Gurjinder Singh, right, sits in the dock with a translator. Photo: RNZ / Cole Eastham-Farrelly

Gurjinder Singh also changed his story. He denied having any part in the murder and said he approached Davender Singh's car to find him stabbed in the front seat with Mrs Kaur seated beside him.

He claimed she had framed him by threatening to go to the police if he didn't agree to take the knife and bloody clothing that police later found hidden in his garage.

But the Crown said both carried out the murder so they could be together.

Murder planned over three weeks

The frustrated love story began when the pair met at a plastics factory in South Auckland, where they worked as forklift drivers.

Both were caught in arranged marriages but that didn't stop them exchanging explicit text messages and meeting at a local hotel for sex.

Eventually, the affair was uncovered by Gurjinder Singh's wife, who noticed an unexplained hotel bill in his banking records. She told Mrs Kaur's husband, Davender Singh.

Mrs Kaur told the court her husband beat her regularly after that.

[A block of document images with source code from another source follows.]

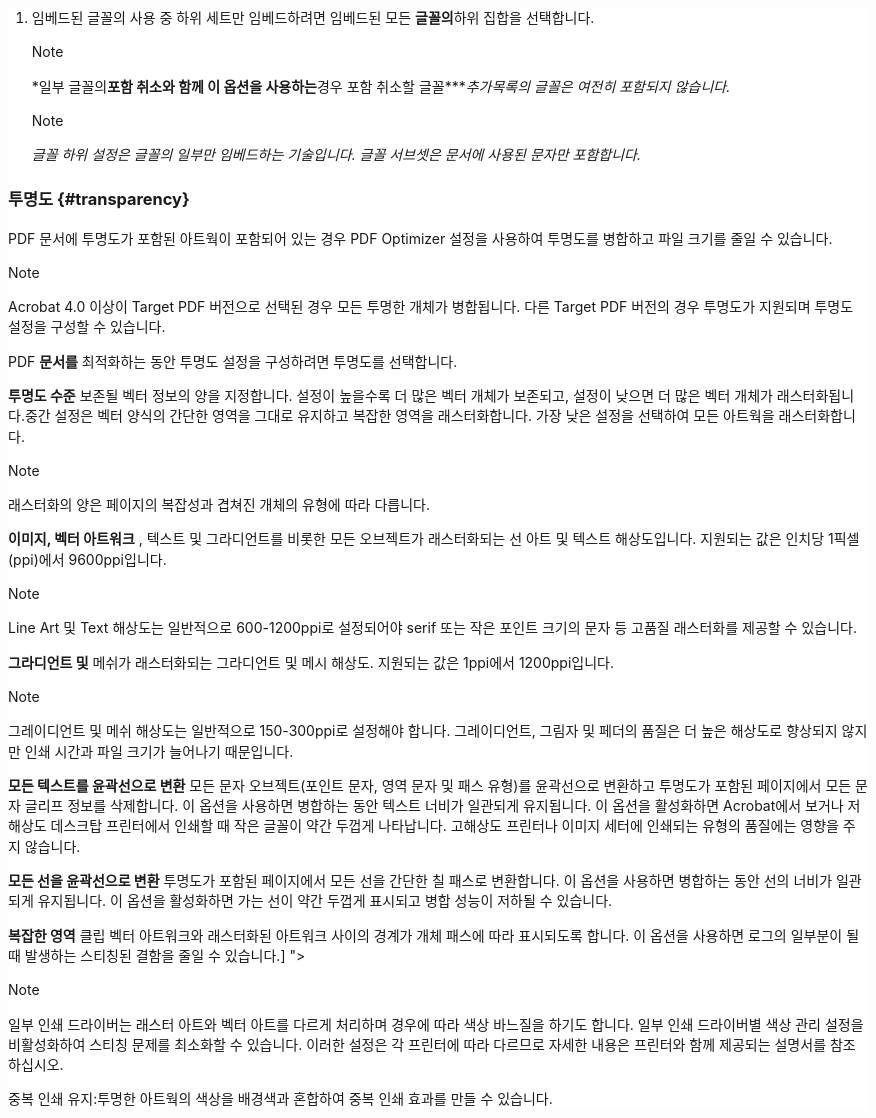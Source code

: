 1. 임베드된 글꼴의 사용 중 하위 세트만 임베드하려면 임베드된 모든 **글꼴의**&#x200B;하위 집합을 선택합니다.

   >[!NOTE]
   >
   >*일부 글꼴의&#x200B;**포함 취소와 함께 이 옵션을 사용하는**경우 포함 취소할 글꼴&#x200B;****추가목록의 글꼴은 여전히 포함되지 않습니다.*

   >[!NOTE]
   >
   >*글꼴 하위 설정은 글꼴의 일부만 임베드하는 기술입니다. 글꼴 서브셋은 문서에 사용된 문자만 포함합니다.*

### 투명도 {#transparency}

PDF 문서에 투명도가 포함된 아트웍이 포함되어 있는 경우 PDF Optimizer 설정을 사용하여 투명도를 병합하고 파일 크기를 줄일 수 있습니다.

>[!NOTE]
>
>Acrobat 4.0 이상이 Target PDF 버전으로 선택된 경우 모든 투명한 개체가 병합됩니다. 다른 Target PDF 버전의 경우 투명도가 지원되며 투명도 설정을 구성할 수 있습니다.

PDF **문서를** 최적화하는 동안 투명도 설정을 구성하려면 투명도를 선택합니다.

**투명도 수준** 보존될 벡터 정보의 양을 지정합니다. 설정이 높을수록 더 많은 벡터 개체가 보존되고, 설정이 낮으면 더 많은 벡터 개체가 래스터화됩니다.중간 설정은 벡터 양식의 간단한 영역을 그대로 유지하고 복잡한 영역을 래스터화합니다. 가장 낮은 설정을 선택하여 모든 아트웍을 래스터화합니다.

>[!NOTE]
>
>래스터화의 양은 페이지의 복잡성과 겹쳐진 개체의 유형에 따라 다릅니다.

**이미지, 벡터 아트워크** , 텍스트 및 그라디언트를 비롯한 모든 오브젝트가 래스터화되는 선 아트 및 텍스트 해상도입니다. 지원되는 값은 인치당 1픽셀(ppi)에서 9600ppi입니다.

>[!NOTE]
>
>Line Art 및 Text 해상도는 일반적으로 600-1200ppi로 설정되어야 serif 또는 작은 포인트 크기의 문자 등 고품질 래스터화를 제공할 수 있습니다.

**그라디언트 및** 메쉬가 래스터화되는 그라디언트 및 메시 해상도. 지원되는 값은 1ppi에서 1200ppi입니다.

>[!NOTE]
>
>그레이디언트 및 메쉬 해상도는 일반적으로 150-300ppi로 설정해야 합니다. 그레이디언트, 그림자 및 페더의 품질은 더 높은 해상도로 향상되지 않지만 인쇄 시간과 파일 크기가 늘어나기 때문입니다.

**모든 텍스트를 윤곽선으로 변환** 모든 문자 오브젝트(포인트 문자, 영역 문자 및 패스 유형)를 윤곽선으로 변환하고 투명도가 포함된 페이지에서 모든 문자 글리프 정보를 삭제합니다. 이 옵션을 사용하면 병합하는 동안 텍스트 너비가 일관되게 유지됩니다. 이 옵션을 활성화하면 Acrobat에서 보거나 저해상도 데스크탑 프린터에서 인쇄할 때 작은 글꼴이 약간 두껍게 나타납니다. 고해상도 프린터나 이미지 세터에 인쇄되는 유형의 품질에는 영향을 주지 않습니다.

**모든 선을 윤곽선으로 변환** 투명도가 포함된 페이지에서 모든 선을 간단한 칠 패스로 변환합니다. 이 옵션을 사용하면 병합하는 동안 선의 너비가 일관되게 유지됩니다. 이 옵션을 활성화하면 가는 선이 약간 두껍게 표시되고 병합 성능이 저하될 수 있습니다.

**복잡한 영역** 클립 벡터 아트워크와 래스터화된 아트워크 사이의 경계가 개체 패스에 따라 표시되도록 합니다. 이 옵션을 사용하면 로그의 일부분이 될 때 발생하는 스티칭된 결함을 줄일 수 있습니다.] &quot;>

>[!NOTE]
>
>일부 인쇄 드라이버는 래스터 아트와 벡터 아트를 다르게 처리하며 경우에 따라 색상 바느질을 하기도 합니다. 일부 인쇄 드라이버별 색상 관리 설정을 비활성화하여 스티칭 문제를 최소화할 수 있습니다. 이러한 설정은 각 프린터에 따라 다르므로 자세한 내용은 프린터와 함께 제공되는 설명서를 참조하십시오.

중복 인쇄 유지:투명한 아트웍의 색상을 배경색과 혼합하여 중복 인쇄 효과를 만들 수 있습니다.
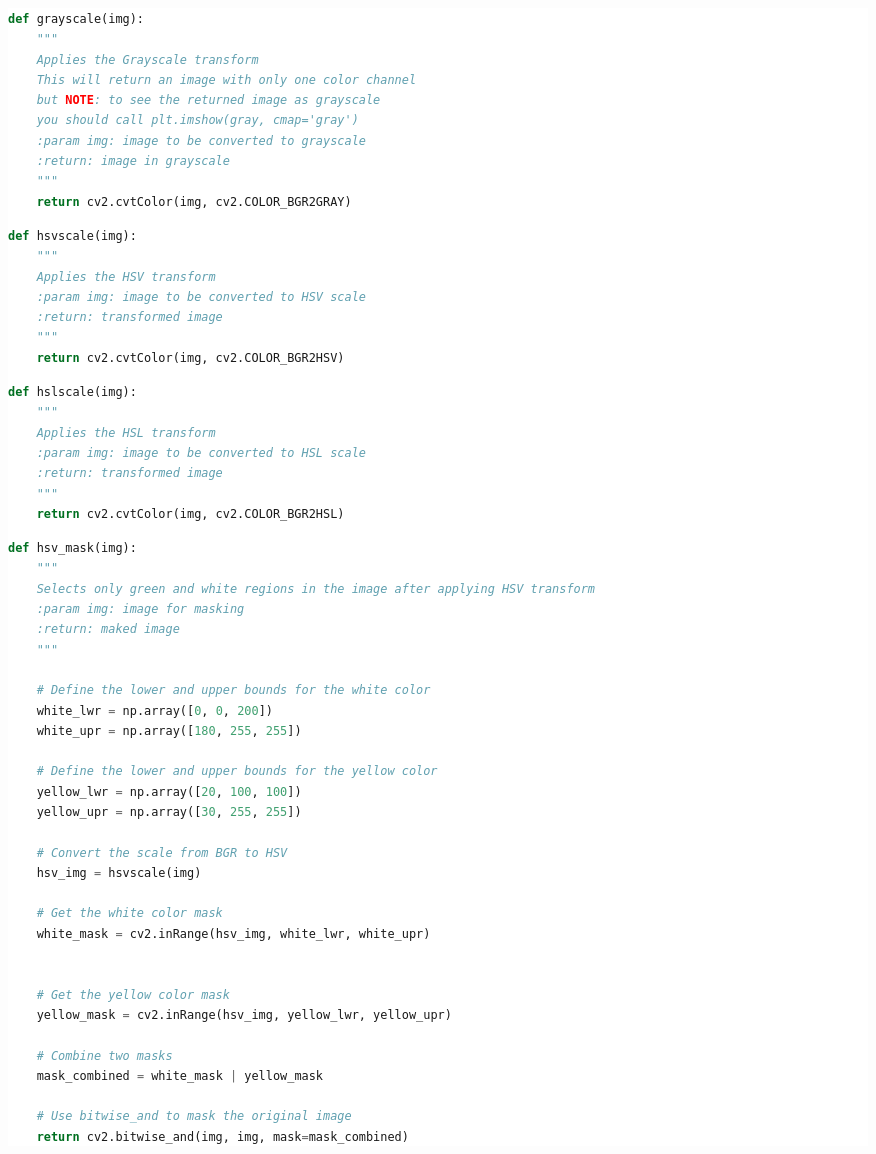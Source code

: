 
```python
def grayscale(img):
    """
    Applies the Grayscale transform
    This will return an image with only one color channel
    but NOTE: to see the returned image as grayscale
    you should call plt.imshow(gray, cmap='gray')
    :param img: image to be converted to grayscale
    :return: image in grayscale
    """
    return cv2.cvtColor(img, cv2.COLOR_BGR2GRAY)
```


```python
def hsvscale(img):
    """
    Applies the HSV transform
    :param img: image to be converted to HSV scale
    :return: transformed image
    """
    return cv2.cvtColor(img, cv2.COLOR_BGR2HSV)
```


```python
def hslscale(img):
    """
    Applies the HSL transform
    :param img: image to be converted to HSL scale
    :return: transformed image
    """
    return cv2.cvtColor(img, cv2.COLOR_BGR2HSL)
```


```python
def hsv_mask(img):
    """
    Selects only green and white regions in the image after applying HSV transform
    :param img: image for masking
    :return: maked image
    """
    
    # Define the lower and upper bounds for the white color
    white_lwr = np.array([0, 0, 200])
    white_upr = np.array([180, 255, 255])
    
    # Define the lower and upper bounds for the yellow color
    yellow_lwr = np.array([20, 100, 100])
    yellow_upr = np.array([30, 255, 255])
    
    # Convert the scale from BGR to HSV
    hsv_img = hsvscale(img)
    
    # Get the white color mask
    white_mask = cv2.inRange(hsv_img, white_lwr, white_upr)


    # Get the yellow color mask
    yellow_mask = cv2.inRange(hsv_img, yellow_lwr, yellow_upr)
    
    # Combine two masks
    mask_combined = white_mask | yellow_mask

    # Use bitwise_and to mask the original image
    return cv2.bitwise_and(img, img, mask=mask_combined)
```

He also made her wear a recording device and would phone her obsessively, often more than 10 times a day.

But the affair continued. The couple's phones went silent and, in an effort not to be found out, they turned to note writing.

These notes, mostly written by Mrs Kaur, show plans for her husband's murder were three weeks in the making and discussed how, where and when it would take place.

After Davender Singh picked Mrs Kaur up from work, they stopped on Norman Spencer Drive. Gurjinder Singh had followed, and it was the Crown's case that he stabbed Davender, repeatedly, including inflicting a neck wound that partially decapitated him.

Mrs Kaur also played a part, holding her husband's hands and preventing him from fighting back.

Gurjinder Singh took Davender's cellphone and Mrs Kaur waited two minutes before calling Davender's cousin. She told the cousin and a passer-by that she and her husband had been robbed by a stranger, who demanded cash before stabbing her husband.

It was only later, when confronted with CCTV footage that contradicted her fictitious story, that she came clean and identified her lover as the man with the knife.

But the jury found both were responsible and, after deliberating over two days, returned verdicts of guilty.

Neither defendant looked at one another as they were led into the cells.

They will be sentenced in February next year.